*** Opening of SUPPLIED RECORDS ***

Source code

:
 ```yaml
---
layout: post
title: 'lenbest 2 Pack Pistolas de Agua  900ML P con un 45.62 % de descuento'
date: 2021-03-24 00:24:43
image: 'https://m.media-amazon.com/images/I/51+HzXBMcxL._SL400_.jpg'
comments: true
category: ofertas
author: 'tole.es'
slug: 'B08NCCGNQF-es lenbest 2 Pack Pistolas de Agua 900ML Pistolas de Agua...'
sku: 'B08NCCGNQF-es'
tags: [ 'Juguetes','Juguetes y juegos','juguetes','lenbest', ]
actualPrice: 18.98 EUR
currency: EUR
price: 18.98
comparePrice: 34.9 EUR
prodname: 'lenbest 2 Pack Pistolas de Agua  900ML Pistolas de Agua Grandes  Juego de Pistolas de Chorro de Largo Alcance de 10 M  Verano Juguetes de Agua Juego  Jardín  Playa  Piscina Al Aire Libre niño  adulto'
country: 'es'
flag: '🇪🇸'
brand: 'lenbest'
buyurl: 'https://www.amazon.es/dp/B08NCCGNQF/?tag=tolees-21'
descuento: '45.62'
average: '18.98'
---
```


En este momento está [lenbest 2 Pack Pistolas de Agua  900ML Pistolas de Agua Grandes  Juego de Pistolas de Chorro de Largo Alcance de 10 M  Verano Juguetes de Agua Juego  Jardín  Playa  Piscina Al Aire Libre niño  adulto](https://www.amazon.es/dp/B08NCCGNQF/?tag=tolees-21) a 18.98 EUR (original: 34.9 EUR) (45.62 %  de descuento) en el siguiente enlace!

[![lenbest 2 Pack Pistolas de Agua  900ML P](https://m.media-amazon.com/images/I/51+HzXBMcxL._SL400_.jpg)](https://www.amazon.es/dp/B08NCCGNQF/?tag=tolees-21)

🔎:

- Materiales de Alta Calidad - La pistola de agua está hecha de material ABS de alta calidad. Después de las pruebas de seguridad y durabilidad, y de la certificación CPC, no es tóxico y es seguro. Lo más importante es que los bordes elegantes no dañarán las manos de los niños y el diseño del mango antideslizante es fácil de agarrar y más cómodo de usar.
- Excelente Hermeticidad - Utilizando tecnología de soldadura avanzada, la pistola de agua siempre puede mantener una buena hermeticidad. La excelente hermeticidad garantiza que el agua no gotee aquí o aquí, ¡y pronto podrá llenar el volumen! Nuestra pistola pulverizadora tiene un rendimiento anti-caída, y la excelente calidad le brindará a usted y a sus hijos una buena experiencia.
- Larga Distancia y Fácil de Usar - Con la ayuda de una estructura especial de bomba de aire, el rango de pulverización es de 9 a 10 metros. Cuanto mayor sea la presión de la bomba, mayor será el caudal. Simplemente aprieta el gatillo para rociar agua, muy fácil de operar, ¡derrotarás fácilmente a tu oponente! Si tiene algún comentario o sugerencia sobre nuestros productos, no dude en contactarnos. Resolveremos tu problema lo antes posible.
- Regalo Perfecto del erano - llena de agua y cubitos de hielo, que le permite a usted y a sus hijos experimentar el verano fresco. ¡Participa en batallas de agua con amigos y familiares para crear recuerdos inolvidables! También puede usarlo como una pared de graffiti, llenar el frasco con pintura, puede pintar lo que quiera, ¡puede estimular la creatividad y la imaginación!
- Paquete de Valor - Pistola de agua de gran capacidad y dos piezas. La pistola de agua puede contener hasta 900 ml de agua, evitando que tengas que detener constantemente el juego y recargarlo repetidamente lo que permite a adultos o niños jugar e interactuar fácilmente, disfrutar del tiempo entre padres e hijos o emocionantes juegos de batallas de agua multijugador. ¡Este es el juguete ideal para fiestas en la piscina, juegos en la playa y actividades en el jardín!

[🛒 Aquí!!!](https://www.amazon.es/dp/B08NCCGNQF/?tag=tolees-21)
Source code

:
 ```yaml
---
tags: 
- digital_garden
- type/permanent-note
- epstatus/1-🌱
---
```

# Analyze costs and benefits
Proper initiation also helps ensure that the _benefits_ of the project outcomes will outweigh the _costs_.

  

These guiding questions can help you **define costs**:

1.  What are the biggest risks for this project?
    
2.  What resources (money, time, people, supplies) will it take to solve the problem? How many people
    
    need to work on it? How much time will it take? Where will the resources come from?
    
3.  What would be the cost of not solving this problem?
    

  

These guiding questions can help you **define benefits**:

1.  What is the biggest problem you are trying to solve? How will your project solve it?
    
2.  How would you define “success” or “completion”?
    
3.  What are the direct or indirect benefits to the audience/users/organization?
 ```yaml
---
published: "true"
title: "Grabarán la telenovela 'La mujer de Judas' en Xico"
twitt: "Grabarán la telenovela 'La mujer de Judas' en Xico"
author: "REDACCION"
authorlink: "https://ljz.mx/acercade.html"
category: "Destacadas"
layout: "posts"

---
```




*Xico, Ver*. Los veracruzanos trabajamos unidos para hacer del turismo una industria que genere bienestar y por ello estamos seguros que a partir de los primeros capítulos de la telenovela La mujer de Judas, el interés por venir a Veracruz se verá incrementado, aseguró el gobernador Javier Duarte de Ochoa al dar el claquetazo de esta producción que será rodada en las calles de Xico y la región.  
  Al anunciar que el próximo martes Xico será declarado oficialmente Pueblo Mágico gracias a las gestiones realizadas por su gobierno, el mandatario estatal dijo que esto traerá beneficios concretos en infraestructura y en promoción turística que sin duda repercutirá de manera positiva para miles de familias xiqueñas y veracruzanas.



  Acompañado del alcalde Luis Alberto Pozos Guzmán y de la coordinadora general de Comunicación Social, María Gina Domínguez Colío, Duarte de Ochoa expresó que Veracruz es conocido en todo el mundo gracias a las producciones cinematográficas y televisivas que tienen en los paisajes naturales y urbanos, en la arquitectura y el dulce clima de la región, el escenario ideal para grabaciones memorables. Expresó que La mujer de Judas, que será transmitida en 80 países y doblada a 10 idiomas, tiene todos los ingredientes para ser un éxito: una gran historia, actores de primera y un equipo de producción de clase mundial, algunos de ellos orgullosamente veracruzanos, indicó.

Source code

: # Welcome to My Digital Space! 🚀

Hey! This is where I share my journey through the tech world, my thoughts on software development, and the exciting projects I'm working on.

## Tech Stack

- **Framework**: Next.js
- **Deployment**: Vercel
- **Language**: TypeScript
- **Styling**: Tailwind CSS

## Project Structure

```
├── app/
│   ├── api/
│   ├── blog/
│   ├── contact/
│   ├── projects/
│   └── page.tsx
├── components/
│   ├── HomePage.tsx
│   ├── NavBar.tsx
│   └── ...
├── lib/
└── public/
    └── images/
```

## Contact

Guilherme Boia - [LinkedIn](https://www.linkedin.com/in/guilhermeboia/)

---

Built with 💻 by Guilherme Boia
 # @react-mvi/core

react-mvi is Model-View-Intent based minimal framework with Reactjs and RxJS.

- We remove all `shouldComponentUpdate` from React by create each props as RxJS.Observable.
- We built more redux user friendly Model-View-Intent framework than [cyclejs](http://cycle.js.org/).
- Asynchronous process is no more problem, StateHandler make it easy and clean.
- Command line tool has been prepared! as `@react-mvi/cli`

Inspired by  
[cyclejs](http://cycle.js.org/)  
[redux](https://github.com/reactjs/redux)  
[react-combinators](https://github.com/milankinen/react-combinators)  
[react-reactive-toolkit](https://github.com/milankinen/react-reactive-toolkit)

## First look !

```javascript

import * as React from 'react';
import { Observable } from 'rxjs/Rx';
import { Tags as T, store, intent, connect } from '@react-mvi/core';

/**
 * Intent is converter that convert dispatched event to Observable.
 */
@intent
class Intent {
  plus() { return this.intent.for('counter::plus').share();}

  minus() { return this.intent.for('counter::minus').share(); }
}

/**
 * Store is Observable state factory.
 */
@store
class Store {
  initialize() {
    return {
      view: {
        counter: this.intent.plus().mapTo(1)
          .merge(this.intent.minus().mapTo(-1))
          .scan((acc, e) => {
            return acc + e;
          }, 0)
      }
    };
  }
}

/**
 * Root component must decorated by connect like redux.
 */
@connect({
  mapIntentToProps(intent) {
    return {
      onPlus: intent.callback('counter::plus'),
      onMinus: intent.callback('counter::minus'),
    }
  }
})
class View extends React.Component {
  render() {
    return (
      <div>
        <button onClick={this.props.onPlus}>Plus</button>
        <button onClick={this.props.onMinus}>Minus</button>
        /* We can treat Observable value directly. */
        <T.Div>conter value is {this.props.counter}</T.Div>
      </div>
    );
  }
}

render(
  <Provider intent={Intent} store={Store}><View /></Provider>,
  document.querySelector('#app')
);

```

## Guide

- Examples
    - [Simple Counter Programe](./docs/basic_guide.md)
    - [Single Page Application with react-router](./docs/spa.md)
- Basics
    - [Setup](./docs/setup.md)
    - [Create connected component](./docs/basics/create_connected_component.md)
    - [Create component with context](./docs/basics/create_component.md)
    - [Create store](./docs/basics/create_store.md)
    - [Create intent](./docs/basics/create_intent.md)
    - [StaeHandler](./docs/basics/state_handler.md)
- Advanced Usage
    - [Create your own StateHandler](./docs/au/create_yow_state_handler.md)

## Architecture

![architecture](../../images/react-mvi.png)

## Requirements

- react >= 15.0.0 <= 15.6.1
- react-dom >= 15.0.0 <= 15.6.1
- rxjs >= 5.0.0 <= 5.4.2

*** Close of SUPPLIED RECORDS ***

TASK REQUIREMENTS:
The answer is the run of lines above from the line containing "for this project?" through the line containing "Al anunciar que", copied exactly and alone.

SOLVED PROBLEM:
1.  What are the biggest risks for this project?
    
2.  What resources (money, time, people, supplies) will it take to solve the problem? How many people
    
    need to work on it? How much time will it take? Where will the resources come from?
    
3.  What would be the cost of not solving this problem?
    

  

These guiding questions can help you **define benefits**:

1.  What is the biggest problem you are trying to solve? How will your project solve it?
    
2.  How would you define “success” or “completion”?
    
3.  What are the direct or indirect benefits to the audience/users/organization?
 ```yaml
---
published: "true"
title: "Grabarán la telenovela 'La mujer de Judas' en Xico"
twitt: "Grabarán la telenovela 'La mujer de Judas' en Xico"
author: "REDACCION"
authorlink: "https://ljz.mx/acercade.html"
category: "Destacadas"
layout: "posts"

---
```




*Xico, Ver*. Los veracruzanos trabajamos unidos para hacer del turismo una industria que genere bienestar y por ello estamos seguros que a partir de los primeros capítulos de la telenovela La mujer de Judas, el interés por venir a Veracruz se verá incrementado, aseguró el gobernador Javier Duarte de Ochoa al dar el claquetazo de esta producción que será rodada en las calles de Xico y la región.  
  Al anunciar que el próximo martes Xico será declarado oficialmente Pueblo Mágico gracias a las gestiones realizadas por su gobierno, el mandatario estatal dijo que esto traerá beneficios concretos en infraestructura y en promoción turística que sin duda repercutirá de manera positiva para miles de familias xiqueñas y veracruzanas.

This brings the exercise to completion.